Poland's shares suffer biggest fall in 2 years on pension plan
* Stock market down as much as 6 pct as plan rattles markets
* 10-year bond yield hit one-year high
* SocGen calls government overhaul "blow to confidence"
* JPMorgan sees $3.5 billion flight from zloty bonds
By Marcin Goettig and Pawel Sobczak
WARSAW, Sept 5 (Reuters) - Poland's main stock index suffered its worst fall in two years on Thursday, after a government plan to shift pension assets to the state raised concerns it may undermine markets.
The zloty currency and bonds were also hit as foreign investors worried the plan would significantly curb liquidity and the inflow of new cash to the equity market.
Warsaw's blue chip WIG20 index fell by as much as 6.2 percent in intraday trade, while yields on 10-year bonds hit their highest levels in 12 months.
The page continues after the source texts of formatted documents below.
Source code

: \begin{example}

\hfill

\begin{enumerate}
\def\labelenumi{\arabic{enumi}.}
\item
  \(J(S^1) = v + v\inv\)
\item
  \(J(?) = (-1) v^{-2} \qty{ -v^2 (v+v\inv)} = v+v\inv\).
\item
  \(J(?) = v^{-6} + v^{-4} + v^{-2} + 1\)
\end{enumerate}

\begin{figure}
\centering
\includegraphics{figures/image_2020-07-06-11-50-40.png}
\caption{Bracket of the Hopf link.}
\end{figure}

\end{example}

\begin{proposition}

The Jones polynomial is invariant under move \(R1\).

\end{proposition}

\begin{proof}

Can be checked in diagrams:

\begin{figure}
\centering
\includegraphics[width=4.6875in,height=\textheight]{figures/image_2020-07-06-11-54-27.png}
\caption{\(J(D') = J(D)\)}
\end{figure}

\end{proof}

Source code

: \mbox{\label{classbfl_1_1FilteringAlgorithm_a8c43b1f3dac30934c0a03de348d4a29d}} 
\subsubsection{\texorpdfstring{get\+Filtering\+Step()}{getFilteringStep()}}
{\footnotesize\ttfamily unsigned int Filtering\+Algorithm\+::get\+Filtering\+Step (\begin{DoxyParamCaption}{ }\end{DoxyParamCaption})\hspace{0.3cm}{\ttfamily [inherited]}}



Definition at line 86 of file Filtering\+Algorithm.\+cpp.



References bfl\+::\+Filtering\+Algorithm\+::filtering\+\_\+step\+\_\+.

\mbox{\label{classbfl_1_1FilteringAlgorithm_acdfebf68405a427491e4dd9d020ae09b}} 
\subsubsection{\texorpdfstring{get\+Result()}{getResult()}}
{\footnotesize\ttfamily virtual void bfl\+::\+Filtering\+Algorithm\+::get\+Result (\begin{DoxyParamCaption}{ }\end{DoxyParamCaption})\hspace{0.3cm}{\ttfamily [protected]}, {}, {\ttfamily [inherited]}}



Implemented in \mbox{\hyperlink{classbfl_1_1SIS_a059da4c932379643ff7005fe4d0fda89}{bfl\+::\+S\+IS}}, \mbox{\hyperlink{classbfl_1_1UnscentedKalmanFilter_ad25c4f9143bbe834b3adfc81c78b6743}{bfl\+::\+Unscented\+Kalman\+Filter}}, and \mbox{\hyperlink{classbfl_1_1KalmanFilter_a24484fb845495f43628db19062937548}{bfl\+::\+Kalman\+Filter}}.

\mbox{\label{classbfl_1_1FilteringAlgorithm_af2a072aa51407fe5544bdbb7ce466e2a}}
Poland said on Wednesday it would transfer 121 billion zlotys ($37 billion) in bonds held by state-guaranteed private pension funds to the state and cancel them to curb the public debt, thus reversing a reform from late 1990s.
Representatives of pension funds, which hold assets worth about a fifth of Poland's yearly output, slated the plan.
"This is the largest nationalisation in Poland since 1946," Jaroslaw Lis, fund manager at BPH TFI pension fund, told TVN CNBC broadcaster.
In 1946 the Soviet Union-sponsored communist regime nationalised swathes of the country's economy. In 1989, Poland overthrew communism, moving to a market economy - now central Europe's largest after two decades of rapid growth.
The pension funds, which include international firms such as ING, Aviva, Axa, Generali and Allianz, would be allowed to keep their holdings of stocks, worth 111 billion zlotys at the end of July.
But even some of those stocks would end up in state coffers as the government plans to shift the pension assets to the state and make the public pension vehicle ZUS the sole pensions payer.
Polish President Bronislaw Komorowski, commenting on the plans during an interview for the broadcaster TVN24 said he saw their advantages and disadvantages.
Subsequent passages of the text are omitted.